──────── Data for analysis ────────
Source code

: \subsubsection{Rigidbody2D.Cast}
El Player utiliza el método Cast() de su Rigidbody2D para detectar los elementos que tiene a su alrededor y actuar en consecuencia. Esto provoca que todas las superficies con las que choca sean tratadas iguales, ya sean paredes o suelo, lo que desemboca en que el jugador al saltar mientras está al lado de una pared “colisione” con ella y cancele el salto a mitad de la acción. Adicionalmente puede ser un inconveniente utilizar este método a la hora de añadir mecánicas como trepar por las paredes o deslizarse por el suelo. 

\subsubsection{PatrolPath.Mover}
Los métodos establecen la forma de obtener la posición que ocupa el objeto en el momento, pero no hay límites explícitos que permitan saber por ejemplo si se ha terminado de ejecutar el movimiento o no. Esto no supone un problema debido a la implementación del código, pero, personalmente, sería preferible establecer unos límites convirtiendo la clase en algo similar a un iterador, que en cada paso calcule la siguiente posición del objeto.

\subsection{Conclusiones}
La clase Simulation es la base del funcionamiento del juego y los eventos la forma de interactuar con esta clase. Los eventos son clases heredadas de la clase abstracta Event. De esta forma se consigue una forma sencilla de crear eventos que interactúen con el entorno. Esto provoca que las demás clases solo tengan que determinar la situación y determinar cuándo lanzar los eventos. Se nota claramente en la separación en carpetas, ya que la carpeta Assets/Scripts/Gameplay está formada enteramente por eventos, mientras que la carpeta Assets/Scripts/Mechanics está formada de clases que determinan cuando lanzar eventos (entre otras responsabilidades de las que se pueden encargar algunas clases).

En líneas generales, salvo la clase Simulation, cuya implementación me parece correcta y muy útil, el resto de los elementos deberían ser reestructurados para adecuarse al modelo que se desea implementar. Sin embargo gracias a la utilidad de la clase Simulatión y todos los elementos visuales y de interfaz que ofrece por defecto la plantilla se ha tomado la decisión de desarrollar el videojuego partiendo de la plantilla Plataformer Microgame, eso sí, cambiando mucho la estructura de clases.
────────
What is expected: For the records above, how many lines contain the word "clase"? Reply with the number only.

Your solution: 3